Elle revoyait le sourire de son frère aîné quand il les avait déposées à ses pieds quelques jours avant son départ. Parfaitement découpées à sa pointure, dans un pneu qu’il avait dégoté dans la décharge derrière la cabane de tôles où sa famille était entassée. Dès les premières émeutes, leur mère avait réuni marmites, sorgho, café, maigres effets, dans une couverture, noué le tout serré, puis posé sur sa tête. Tous, ils avaient couru derrière poules et poussins pour les enfermer dans une geôle tressée de feuilles de maïs, puis attaché l’une à l’autre la vache et la chèvre. Pour l’âne ce fut une autre affaire ! Seules les flammèches des brûlis de l’enclos avaient raisonné son approche. Contraint et forcé, il avait accepté la corde ainsi qu’un lourd fagot échappé au désastre.

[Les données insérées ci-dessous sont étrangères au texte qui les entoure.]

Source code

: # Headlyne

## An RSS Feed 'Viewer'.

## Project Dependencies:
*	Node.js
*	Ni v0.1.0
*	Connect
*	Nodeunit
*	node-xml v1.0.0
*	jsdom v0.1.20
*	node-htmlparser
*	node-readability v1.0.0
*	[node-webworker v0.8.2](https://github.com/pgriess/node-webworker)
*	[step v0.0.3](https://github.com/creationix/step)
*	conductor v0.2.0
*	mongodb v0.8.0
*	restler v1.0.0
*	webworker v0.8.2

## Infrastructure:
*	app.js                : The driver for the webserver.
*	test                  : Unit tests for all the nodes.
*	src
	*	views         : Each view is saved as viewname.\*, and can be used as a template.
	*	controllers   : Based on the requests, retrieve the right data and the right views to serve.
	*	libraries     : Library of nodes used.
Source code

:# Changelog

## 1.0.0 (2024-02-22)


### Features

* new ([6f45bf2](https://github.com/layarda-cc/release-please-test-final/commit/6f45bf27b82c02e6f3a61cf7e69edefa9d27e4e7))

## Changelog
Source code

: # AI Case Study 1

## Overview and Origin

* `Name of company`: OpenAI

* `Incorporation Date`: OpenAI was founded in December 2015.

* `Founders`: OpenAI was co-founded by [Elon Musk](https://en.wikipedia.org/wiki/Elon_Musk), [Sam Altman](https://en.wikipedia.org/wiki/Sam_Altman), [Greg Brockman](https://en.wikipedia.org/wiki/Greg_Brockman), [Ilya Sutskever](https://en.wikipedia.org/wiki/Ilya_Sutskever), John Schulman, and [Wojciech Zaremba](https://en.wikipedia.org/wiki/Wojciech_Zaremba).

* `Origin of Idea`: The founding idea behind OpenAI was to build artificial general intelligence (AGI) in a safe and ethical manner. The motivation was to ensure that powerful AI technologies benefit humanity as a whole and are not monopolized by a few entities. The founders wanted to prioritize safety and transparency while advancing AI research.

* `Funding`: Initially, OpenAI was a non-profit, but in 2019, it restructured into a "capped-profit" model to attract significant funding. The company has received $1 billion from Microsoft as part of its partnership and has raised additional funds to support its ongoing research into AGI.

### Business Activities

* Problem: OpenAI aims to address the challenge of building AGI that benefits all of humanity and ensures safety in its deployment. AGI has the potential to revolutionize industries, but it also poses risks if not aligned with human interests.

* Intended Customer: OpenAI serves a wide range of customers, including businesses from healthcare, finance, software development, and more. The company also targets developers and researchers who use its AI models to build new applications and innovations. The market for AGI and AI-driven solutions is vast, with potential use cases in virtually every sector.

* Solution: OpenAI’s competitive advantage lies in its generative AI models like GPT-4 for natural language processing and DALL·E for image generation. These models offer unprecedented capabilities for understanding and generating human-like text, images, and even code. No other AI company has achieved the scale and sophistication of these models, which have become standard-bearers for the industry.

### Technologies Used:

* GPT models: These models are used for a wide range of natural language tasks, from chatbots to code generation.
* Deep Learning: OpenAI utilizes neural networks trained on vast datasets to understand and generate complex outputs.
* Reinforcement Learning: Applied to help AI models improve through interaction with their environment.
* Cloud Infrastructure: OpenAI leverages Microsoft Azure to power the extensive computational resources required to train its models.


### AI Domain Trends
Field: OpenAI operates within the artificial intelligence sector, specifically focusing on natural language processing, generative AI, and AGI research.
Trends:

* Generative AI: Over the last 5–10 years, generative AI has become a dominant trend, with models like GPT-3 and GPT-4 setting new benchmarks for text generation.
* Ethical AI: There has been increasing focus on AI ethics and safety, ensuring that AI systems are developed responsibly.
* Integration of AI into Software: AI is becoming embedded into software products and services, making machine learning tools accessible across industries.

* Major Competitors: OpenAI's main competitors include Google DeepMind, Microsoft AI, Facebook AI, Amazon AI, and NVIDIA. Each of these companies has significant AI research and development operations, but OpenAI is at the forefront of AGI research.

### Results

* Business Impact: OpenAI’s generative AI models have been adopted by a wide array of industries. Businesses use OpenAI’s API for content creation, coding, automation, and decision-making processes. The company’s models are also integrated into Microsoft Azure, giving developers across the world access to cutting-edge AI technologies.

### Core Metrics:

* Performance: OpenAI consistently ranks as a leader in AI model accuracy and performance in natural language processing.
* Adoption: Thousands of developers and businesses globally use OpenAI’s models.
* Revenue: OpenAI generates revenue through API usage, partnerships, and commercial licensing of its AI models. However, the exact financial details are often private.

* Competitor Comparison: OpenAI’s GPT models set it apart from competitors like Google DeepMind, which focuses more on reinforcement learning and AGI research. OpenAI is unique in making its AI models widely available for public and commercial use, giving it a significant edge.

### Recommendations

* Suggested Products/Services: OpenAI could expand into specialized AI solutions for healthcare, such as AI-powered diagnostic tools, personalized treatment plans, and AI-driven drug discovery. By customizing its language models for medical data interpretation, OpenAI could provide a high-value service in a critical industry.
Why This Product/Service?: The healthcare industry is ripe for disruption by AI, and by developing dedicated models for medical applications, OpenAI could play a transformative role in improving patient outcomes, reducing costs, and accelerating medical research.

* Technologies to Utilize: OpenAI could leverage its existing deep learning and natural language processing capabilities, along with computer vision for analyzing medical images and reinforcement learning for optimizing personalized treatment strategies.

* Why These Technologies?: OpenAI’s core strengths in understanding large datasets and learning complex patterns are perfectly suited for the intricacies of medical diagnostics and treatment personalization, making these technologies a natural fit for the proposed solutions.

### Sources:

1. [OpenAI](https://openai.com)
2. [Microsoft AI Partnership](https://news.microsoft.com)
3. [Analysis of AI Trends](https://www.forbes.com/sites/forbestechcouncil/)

Les feux de villages, les corps mutilés à la machette, les cris les avaient jeté sa mère, elle et ses frères, dans le dédale de crasse, de terre et de tôles qui cernait Mombasa ; une auréole endémique collée à l’Océan Indien où la détresse, la pauvreté, la famine poussaient à pied les plus hardis et les plus forts vers le marché ou vers le port pour y gagner quelques shillings. Leur père s’y était installé pour améliorer l’ordinaire de la ferme posée par leurs ancêtres à flanc de colline au bout d’une piste qui les menait au lac Victoria. Des chicanes belliqueuses des Kikuyus, certains en étaient venus aux mains, d’autres aux armes, les massacres avaient suivi. L’effroi du viol avait tenu Sadia enfermée, ses frères l’accompagnaient dans tous ses déplacements jusqu’au jour de l’incendie : les champs de maïs, de millet, les claies, dentelles de poissons à sécher sous le vent, tout était parti en fumée !

Lui faisant face, sous le miroir, le robinet coulait comme pour lui rappeler leurs allées et venues désespérées sur le chemin pour transporter l’eau du lac dans des seaux cabossés…

Vite elle avait essuyé ses précieuses chaussures pour retourner affronter dans le hall, le vent de curiosité que générait sa présence.